Physically, the Dot is a sandwich of circuit boards and chips housed in an unprepossessing plastic case about the size and shape of a hockey puck. Functionally, it’s an electronic beacon that pairs with a smartphone via Bluetooth and can be programmed to perform a variety of functions based on where you are and who you are. It uses location tracking to learn your behaviors and activity patterns so that the notifications you receive on your smartphone are “contextual.” For instance, it can act as a switch that turns on a light when you enter a room or adjust the air conditioning to your desired temperature. It can tell your smartphone to launch a navigation or music app when you get into your car and tell you when a roommate has entered the house. 

It will sell for $20 when it launches in March; cheaper if it gets into higher volume production.

Is the Dot a device that will change the world or make a few billion dollars? Perhaps not. But it may well be a launch pad for the careers of five young men who love nothing more than to hang out with each other, dream, and make things smarter. “We came up with Dot because we wanted our computers to be more like Data, Hal 9000, C3PO, and J.A.R.V.I.S.,” the team proclaims on its Kickstarter page.

The little black device has captured the imagination, or at least the cash, of more than 1,700 donors, and won the backing of two of Berkeley’s startup incubator programs—CITRIS Foundry and The House.

CITRIS kicked in $25,000 in return for a small equity stake in Iota Labs—Dot’s parent company—and The House invited the team to use a new shared workspace across the street from the campus, conveniently located next to an espresso café on Bancroft Way.

Conceptually, at least, the Dot was born in a Berkeley restaurant when Rahul Ramakrishnan and some friends looked on as a family at another table was distracted by the constant buzzing and bleating of smartphone notifications. “There’s got to be a way to fix this,” he thought. “How can we get people to use their phone less?”

The vague idea became a bit more concrete as the future team members watched 2001: A Space Odyssey, and before long a new startup was born. The Dot is a relatively modest product, but for Chaudhary, it’s just the beginning. “Eventually, we want to tackle some of the biggest issues facing society. This one will help put us on the map,” he says.

A year-long quest for funding culminated in late September when Dot’s fund-raising campaign closed after raising $115,000 on the crowdfunding platform Kickstarter, more than five times its original goal of $20,000. 

“When (the Kickstarter page) went live we sat up all night watching the money pour in,” says Ramakrishnan. They hit their goal within 12 hours. Mornings were great too. “We’d check the page first thing and see what contributions had come in overnight from other countries. Knowing that people actually want your product is a tremendous feeling,” says Rishabh Parikh.

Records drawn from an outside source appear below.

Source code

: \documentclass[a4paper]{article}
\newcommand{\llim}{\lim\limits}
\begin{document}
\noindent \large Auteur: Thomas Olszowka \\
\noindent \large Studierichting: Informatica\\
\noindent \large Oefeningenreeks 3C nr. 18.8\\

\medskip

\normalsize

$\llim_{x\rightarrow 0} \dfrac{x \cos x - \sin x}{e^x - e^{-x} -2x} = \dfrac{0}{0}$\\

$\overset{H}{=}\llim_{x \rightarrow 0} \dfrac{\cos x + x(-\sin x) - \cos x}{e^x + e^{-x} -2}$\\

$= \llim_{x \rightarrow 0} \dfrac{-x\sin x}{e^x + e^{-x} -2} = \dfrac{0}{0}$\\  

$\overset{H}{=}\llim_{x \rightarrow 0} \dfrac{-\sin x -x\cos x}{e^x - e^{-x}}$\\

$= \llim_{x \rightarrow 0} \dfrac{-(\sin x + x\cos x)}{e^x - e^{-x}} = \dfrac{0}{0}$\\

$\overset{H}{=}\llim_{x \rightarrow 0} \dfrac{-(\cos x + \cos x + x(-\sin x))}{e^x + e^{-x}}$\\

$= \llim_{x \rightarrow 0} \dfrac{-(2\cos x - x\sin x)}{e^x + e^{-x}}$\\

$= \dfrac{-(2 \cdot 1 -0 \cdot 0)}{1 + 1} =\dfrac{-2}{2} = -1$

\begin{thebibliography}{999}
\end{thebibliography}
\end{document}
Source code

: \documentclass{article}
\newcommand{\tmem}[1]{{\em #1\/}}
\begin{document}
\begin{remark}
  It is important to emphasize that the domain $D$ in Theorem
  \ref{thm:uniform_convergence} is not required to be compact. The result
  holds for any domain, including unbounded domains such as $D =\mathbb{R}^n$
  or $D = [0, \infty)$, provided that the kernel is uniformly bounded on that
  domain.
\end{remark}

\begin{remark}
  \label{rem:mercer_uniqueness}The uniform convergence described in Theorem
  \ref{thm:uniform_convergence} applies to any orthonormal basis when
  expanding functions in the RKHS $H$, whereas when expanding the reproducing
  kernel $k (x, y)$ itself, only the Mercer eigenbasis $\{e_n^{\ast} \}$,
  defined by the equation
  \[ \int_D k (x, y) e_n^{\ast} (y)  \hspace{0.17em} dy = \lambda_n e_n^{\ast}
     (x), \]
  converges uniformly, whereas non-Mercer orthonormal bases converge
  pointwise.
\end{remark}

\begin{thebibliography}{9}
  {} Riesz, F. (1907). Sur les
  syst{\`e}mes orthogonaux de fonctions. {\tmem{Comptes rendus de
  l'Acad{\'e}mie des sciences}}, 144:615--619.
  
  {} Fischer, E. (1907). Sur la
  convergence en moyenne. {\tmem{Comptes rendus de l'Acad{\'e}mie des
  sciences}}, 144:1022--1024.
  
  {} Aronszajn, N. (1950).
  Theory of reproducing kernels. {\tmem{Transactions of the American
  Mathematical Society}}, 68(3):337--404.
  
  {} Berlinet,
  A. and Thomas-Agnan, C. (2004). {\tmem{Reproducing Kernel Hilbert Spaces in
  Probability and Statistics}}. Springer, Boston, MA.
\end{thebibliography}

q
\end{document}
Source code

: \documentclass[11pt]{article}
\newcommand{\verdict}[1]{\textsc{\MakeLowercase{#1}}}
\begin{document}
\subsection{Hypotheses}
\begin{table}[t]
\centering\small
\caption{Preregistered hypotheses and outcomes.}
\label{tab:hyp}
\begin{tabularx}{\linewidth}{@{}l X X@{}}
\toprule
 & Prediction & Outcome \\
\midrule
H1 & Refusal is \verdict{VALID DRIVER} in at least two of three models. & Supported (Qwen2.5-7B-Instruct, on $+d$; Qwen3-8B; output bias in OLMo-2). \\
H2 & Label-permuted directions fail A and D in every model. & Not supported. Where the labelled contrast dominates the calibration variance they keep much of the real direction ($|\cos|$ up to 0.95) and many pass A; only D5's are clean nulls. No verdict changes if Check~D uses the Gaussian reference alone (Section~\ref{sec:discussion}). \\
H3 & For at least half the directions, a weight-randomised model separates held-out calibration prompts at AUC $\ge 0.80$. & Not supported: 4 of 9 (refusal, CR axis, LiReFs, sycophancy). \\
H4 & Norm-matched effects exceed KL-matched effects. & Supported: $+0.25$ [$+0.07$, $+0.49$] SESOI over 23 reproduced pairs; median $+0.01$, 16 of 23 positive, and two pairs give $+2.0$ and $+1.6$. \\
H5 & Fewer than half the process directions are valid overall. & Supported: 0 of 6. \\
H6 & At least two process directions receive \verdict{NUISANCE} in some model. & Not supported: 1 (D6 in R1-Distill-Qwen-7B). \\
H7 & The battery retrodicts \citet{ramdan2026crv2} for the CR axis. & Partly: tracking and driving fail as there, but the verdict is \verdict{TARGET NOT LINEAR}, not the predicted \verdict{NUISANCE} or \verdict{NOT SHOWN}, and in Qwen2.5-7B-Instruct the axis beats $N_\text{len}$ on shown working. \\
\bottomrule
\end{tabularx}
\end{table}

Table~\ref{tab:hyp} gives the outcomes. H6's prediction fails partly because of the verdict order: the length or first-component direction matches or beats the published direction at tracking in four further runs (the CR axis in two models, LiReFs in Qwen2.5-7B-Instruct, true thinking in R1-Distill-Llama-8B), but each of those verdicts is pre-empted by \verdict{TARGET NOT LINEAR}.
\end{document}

None of that money has yet reached their pockets, and for the last year the team has lived on savings from previous internships and help from their parents. The team has plowed the Citrus grant funds into product development.

Not every startup succeeds, of course. In fact, most don’t. “Not realizing that is simply hubris. But if you’re working at a startup you have to believe you’re part of that less than 10 percent that is going to succeed,” says Grant Empey, who like his partners has a long string of internships and tech projects on his resume.  

Ramakrishnan and Chaudhary know all about failure. At the end of their sophomore year they started Stash, “sort of an Airbnb for storage,” says Ramakrishnan. By storage, he didn’t mean the digital stuff you might store in the cloud. He was talking about the things college students have to store when the semester ends and they have to vacate their living quarters.

“Maybe not our best idea,” says Ramakrishnan. Stash gained a bit of traction, but failed rather quickly. 

“Stash was heartbreaking; our team fell apart,” says Chaudhary. “The time I feel the most alive, the most interested, the most passionate, is when I’m doing something that consumes every aspect of my life.”

Dot is consuming their lives. The team works long hours and the young men recently dropped out of school. “You can’t do something like this and have another full time job—which is school,” says Chaudhary. They’re all confident that the lack of a degree won’t handicap their careers if they succeed in building a viable startup. “And besides, the whole point of education [in computer science] is to drop out and build something,” says Chaudhary.

With the launch of the Dot just six months away, there’s plenty of work left to do. The team has to raise more money and decide on how it will handle assembly and shipping.  As for the toaster oven, it was last seen warming up a pizza.